Dataset excerpts
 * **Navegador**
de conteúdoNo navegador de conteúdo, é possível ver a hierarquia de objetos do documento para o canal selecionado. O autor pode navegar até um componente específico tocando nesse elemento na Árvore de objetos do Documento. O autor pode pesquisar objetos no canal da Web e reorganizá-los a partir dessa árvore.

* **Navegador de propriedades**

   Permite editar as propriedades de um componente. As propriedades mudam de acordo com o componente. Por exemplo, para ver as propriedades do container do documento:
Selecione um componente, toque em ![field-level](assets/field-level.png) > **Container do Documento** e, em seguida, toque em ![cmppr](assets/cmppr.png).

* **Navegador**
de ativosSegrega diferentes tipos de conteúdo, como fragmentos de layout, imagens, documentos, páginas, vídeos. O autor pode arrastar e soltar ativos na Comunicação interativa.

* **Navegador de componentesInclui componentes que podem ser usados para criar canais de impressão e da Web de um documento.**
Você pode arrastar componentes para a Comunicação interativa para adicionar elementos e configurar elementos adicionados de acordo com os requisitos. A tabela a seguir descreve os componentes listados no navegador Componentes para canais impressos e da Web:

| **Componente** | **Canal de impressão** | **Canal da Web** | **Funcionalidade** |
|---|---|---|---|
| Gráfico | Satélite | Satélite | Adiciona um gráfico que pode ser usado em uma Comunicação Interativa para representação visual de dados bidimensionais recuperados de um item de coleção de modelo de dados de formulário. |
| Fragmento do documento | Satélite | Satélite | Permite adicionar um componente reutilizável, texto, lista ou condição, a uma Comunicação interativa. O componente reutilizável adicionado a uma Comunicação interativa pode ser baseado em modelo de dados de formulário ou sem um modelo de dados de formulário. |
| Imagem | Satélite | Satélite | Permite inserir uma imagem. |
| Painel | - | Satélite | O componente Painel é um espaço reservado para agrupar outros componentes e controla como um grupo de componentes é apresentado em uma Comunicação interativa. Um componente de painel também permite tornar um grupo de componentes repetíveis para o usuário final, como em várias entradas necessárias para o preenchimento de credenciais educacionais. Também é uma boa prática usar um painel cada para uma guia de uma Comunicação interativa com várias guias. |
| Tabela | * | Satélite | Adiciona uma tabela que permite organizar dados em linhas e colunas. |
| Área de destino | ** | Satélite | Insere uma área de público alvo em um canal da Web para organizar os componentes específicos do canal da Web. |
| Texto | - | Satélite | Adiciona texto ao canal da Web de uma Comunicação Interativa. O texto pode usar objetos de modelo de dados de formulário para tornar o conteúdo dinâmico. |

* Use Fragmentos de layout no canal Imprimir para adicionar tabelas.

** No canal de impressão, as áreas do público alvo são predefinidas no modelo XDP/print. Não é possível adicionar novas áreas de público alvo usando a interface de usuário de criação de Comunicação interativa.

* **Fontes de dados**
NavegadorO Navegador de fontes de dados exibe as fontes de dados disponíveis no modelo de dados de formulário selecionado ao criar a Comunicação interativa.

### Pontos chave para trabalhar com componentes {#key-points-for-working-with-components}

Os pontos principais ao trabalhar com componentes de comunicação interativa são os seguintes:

• **EXERCISE**: An exact, complete copy of the lines above from the one with "canal da Web. |" through the one with "de Comunicação interativa." is the whole answer.

• **WRITTEN ANSWER**:
| Área de destino | ** | Satélite | Insere uma área de público alvo em um canal da Web para organizar os componentes específicos do canal da Web. |
| Texto | - | Satélite | Adiciona texto ao canal da Web de uma Comunicação Interativa. O texto pode usar objetos de modelo de dados de formulário para tornar o conteúdo dinâmico. |

* Use Fragmentos de layout no canal Imprimir para adicionar tabelas.

** No canal de impressão, as áreas do público alvo são predefinidas no modelo XDP/print. Não é possível adicionar novas áreas de público alvo usando a interface de usuário de criação de Comunicação interativa.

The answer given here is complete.